How the GOP Became God's Own Party
By Kevin Phillips
04/02/06 "Washington
Post" -- -- Now that the GOP has been
transformed by the rise of the South, the trauma of terrorism
and George W. Bush's conviction that God wanted him to be
president, a deeper conclusion can be drawn: The Republican
Party has become the first religious party in U.S. history.
We have had small-scale theocracies in North America before --
in Puritan New England and later in Mormon Utah. Today, a
leading power such as the United States approaches theocracy
when it meets the conditions currently on display: an elected
leader who believes himself to speak for the Almighty, a ruling
political party that represents religious true believers, the
certainty of many Republican voters that government should be
guided by religion and, on top of it all, a White House that
adopts agendas seemingly animated by biblical worldviews.

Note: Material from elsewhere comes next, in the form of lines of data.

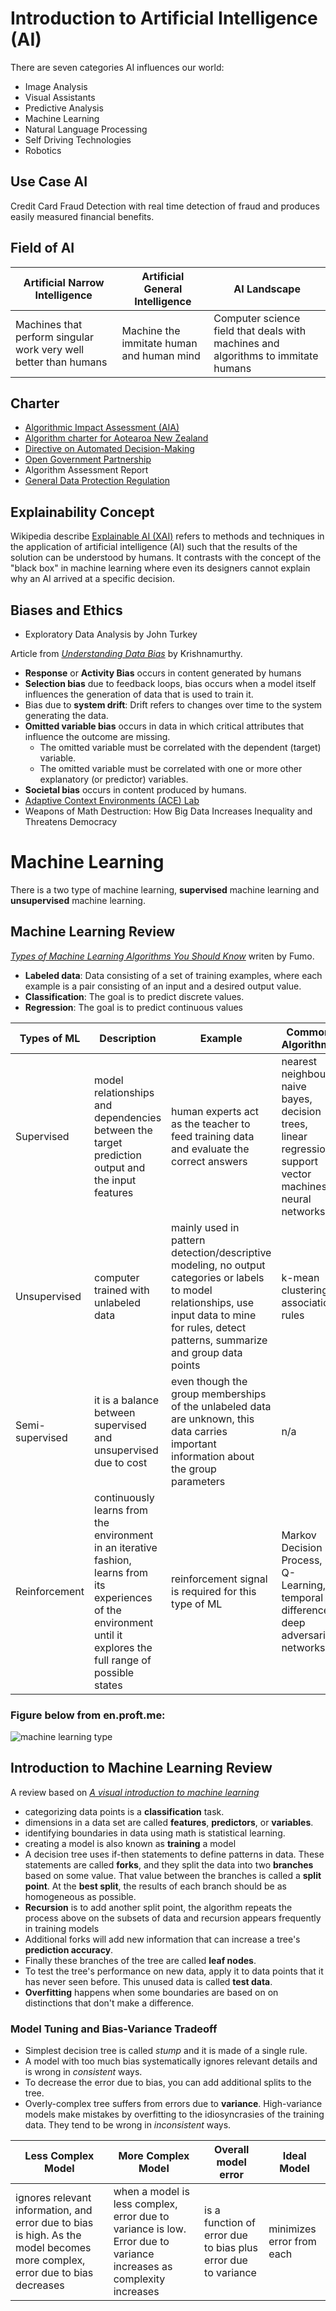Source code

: # Introduction to Artificial Intelligence (AI)
There are seven categories AI influences our world:
- Image Analysis
- Visual Assistants
- Predictive Analysis
- Machine Learning
- Natural Language Processing
- Self Driving Technologies
- Robotics 

## Use Case AI
Credit Card Fraud Detection with real time detection of fraud and produces easily measured financial benefits.

## Field of AI
| Artificial Narrow Intelligence | Artificial General Intelligence | AI Landscape |
| --- | --- | --- |
| Machines that perform singular work very well better than humans | Machine the immitate human and human mind | Computer science field that deals with machines and algorithms to immitate humans |

## Charter
- [Algorithmic Impact Assessment (AIA)](https://www.canada.ca/en/government/system/digital-government/digital-government-innovations/responsible-use-ai/algorithmic-impact-assessment.html)
- [Algorithm charter for Aotearoa New Zealand](https://data.govt.nz/use-data/data-ethics/government-algorithm-transparency-and-accountability/algorithm-charter/#:~:text=The%20Algorithm%20charter%20for%20Aotearoa,in%20the%20use%20of%20data.)
- [Directive on Automated Decision-Making](https://www.tbs-sct.gc.ca/pol/doc-eng.aspx?id=32592)
- [Open Government Partnership](https://www.opengovpartnership.org/)
- Algorithm Assessment Report
- [General Data Protection Regulation](https://gdpr-info.eu/) 

## Explainability Concept
Wikipedia describe [Explainable AI (XAI)](https://en.wikipedia.org/wiki/Explainable_artificial_intelligence) refers to methods and techniques in the application of artificial intelligence (AI) such that the results of the solution can be understood by humans. It contrasts with the concept of the "black box" in machine learning where even its designers cannot explain why an AI arrived at a specific decision.

## Biases and Ethics
- Exploratory Data Analysis by John Turkey

Article from *[Understanding Data Bias](https://towardsdatascience.com/survey-d4f168791e57)* by Krishnamurthy. 
- **Response** or **Activity Bias** occurs in content generated by humans
- **Selection bias** due to feedback loops, bias occurs when a model itself influences the generation of data that is used to train it. 
- Bias due to **system drift**: Drift refers to changes over time to the system generating the data.
- **Omitted variable bias** occurs in data in which critical attributes that influence the outcome are missing.
    - The omitted variable must be correlated with the dependent (target) variable.
    - The omitted variable must be correlated with one or more other explanatory (or predictor) variables.
- **Societal bias** occurs in content produced by humans.
- [Adaptive Context Environments (ACE) Lab](https://www2.ocadu.ca/research/acelab/home)
- Weapons of Math Destruction: How Big Data Increases Inequality and Threatens Democracy 

# Machine Learning
There is a two type of machine learning, **supervised** machine learning and **unsupervised** machine learning. 

## Machine Learning Review
*[Types of Machine Learning Algorithms You Should Know](https://towardsdatascience.com/types-of-machine-learning-algorithms-you-should-know-953a08248861)* writen by Fumo. 
- **Labeled data**: Data consisting of a set of training examples, where each example is a pair consisting of an input and a desired output value.
- **Classification**: The goal is to predict discrete values.
- **Regression**: The goal is to predict continuous values

| Types of ML | Description | Example | Common Algorithms | 
| --- | --- | --- | --- |
| Supervised |  model relationships and dependencies between the target prediction output and the input features | human experts act as the teacher to feed training data and evaluate the correct answers | nearest neighbour, naive bayes, decision trees, linear regression, support vector machines, neural networks |
| Unsupervised | computer trained with unlabeled data | mainly used in pattern detection/descriptive modeling, no output categories or labels to model relationships, use input data to mine for rules, detect patterns, summarize and group data points | k-mean clustering, association rules |
| Semi-supervised | it is a balance between supervised and unsupervised due to cost | even though the group memberships of the unlabeled data are unknown, this data carries important information about the group parameters | n/a |
| Reinforcement | continuously learns from the environment in an iterative fashion, learns from its experiences of the environment until it explores the full range of possible states | reinforcement signal is required for this type of ML | Markov Decision Process, Q-Learning, temporal difference, deep adversarial networks | 

### Figure below from en.proft.me:
![machine learning type](https://miro.medium.com/max/3000/1*ZCeOEBhvEVLmwCh7vr2RVA.png)

## Introduction to Machine Learning Review
A review based on *[A visual introduction to machine learning](http://www.r2d3.us/visual-intro-to-machine-learning-part-1/)*
- categorizing data points is a **classification** task.
- dimensions in a data set are called **features**, **predictors**, or **variables**.
- identifying boundaries in data using math is statistical learning.
- creating a model is also known as **training** a model
- A decision tree uses if-then statements to define patterns in data. These statements are called **forks**, and they split the data into two **branches** based on some value. That value between the branches is called a **split point**. At the **best split**, the results of each branch should be as homogeneous as possible.
- **Recursion** is to add another split point, the algorithm repeats the process above on the subsets of data and recursion appears frequently in training models
- Additional forks will add new information that can increase a tree's **prediction accuracy**.
- Finally these branches of the tree are called **leaf nodes**.
- To test the tree's performance on new data, apply it to data points that it has never seen before. This unused data is called **test data**.
- **Overfitting** happens when some boundaries are based on on distinctions that don't make a difference.

### Model Tuning and Bias-Variance Tradeoff
- Simplest decision tree is called *stump* and it is made of a single rule. 
- A model with too much bias systematically ignores relevant details and is wrong in *consistent* ways.
- To decrease the error due to bias, you can add additional splits to the tree.
- Overly-complex tree suffers from errors due to **variance**. High-variance models make mistakes by overfitting to the idiosyncrasies of the training data. They tend to be wrong in *inconsistent* ways.

| Less Complex Model | More Complex Model | Overall model error | Ideal Model |
| --- | --- | --- | --- |
| ignores relevant information, and error due to bias is high. As the model becomes more complex, error due to bias decreases | when a model is less complex, error due to variance is low. Error due to variance increases as complexity increases |  is a function of error due to bias plus error due to variance | minimizes error from each |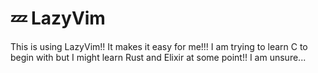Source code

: # 💤 LazyVim

This is using LazyVim!! It makes it easy for me!!! I am trying to learn C to begin with but I might learn Rust and Elixir at some point!! I am unsure...

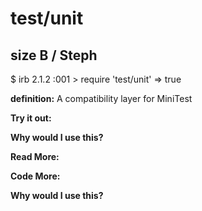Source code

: # test/unit

## size B / Steph

$ irb
2.1.2 :001 > require 'test/unit'
 => true  

**definition:**
A compatibility layer for MiniTest

**Try it out:**


**Why would I use this?**


**Read More:**


**Code More:**


**Why would I use this?**
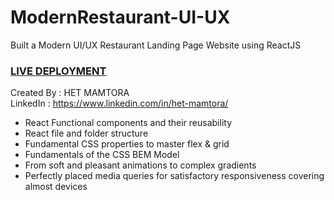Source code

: # ModernRestaurant-UI-UX
Built a Modern UI/UX Restaurant Landing Page Website using ReactJS

### [LIVE DEPLOYMENT](https://modern-restaurant-ui-ux.netlify.app/)

Created By : HET MAMTORA <br/>
LinkedIn : https://www.linkedin.com/in/het-mamtora/ <br/>

- React Functional components and their reusability
- React file and folder structure
- Fundamental CSS properties to master flex & grid
- Fundamentals of the CSS BEM Model
- From soft and pleasant animations to complex gradients
- Perfectly placed media queries for satisfactory responsiveness covering almost devices
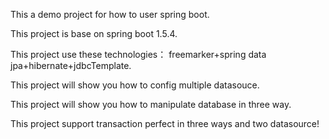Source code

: This a demo project for how to user spring boot.

This project is base on spring boot 1.5.4.

This project use these technologies： freemarker+spring data jpa+hibernate+jdbcTemplate.

This project will show you how to config multiple datasouce.

This project will show you how to manipulate database in three way.

This project support transaction perfect in three ways and two datasource!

Indeed, there is a potent change taking place in this country's
domestic and foreign policy, driven by religion's new political
prowess and its role in projecting military power in the
Mideast.
The United States has organized much of its military posture
since the Sept. 11, 2001, attacks around the protection of oil
fields, pipelines and sea lanes. But U.S. preoccupation with the
Middle East has another dimension. In addition to its concerns
with oil and terrorism, the White House is courting end-times
theologians and electorates for whom the Holy Lands are a
battleground of Christian destiny. Both pursuits -- oil and
biblical expectations -- require a dissimulation in Washington
that undercuts the U.S. tradition of commitment to the role of
an informed electorate.
The political corollary -- fascinating but appalling -- is the
recent transformation of the Republican presidential coalition.
Since the election of 2000 and especially that of 2004, three
pillars have become central: the oil-national security complex,
with its pervasive interests; the religious right, with its
doctrinal imperatives and massive electorate; and the
debt-driven financial sector, which extends far beyond the old
symbolism of Wall Street.
President Bush has promoted these alignments, interest groups
and their underpinning values. His family, over multiple
generations, has been linked to a politics that conjoined
finance, national security and oil. In recent decades, the
Bushes have added close ties to evangelical and fundamentalist
power brokers of many persuasions.
Over a quarter-century of Bush presidencies and vice
presidencies, the Republican Party has slowly become the vehicle
of all three interests -- a fusion of petroleum-defined national
security; a crusading, simplistic Christianity; and a reckless
credit-feeding financial complex. The three are increasingly
allied in commitment to Republican politics. On the most
important front, I am beginning to think that the
Southern-dominated, biblically driven Washington GOP represents
a rogue coalition, like the Southern, proslavery politics that
controlled Washington until Abraham Lincoln's election in 1860.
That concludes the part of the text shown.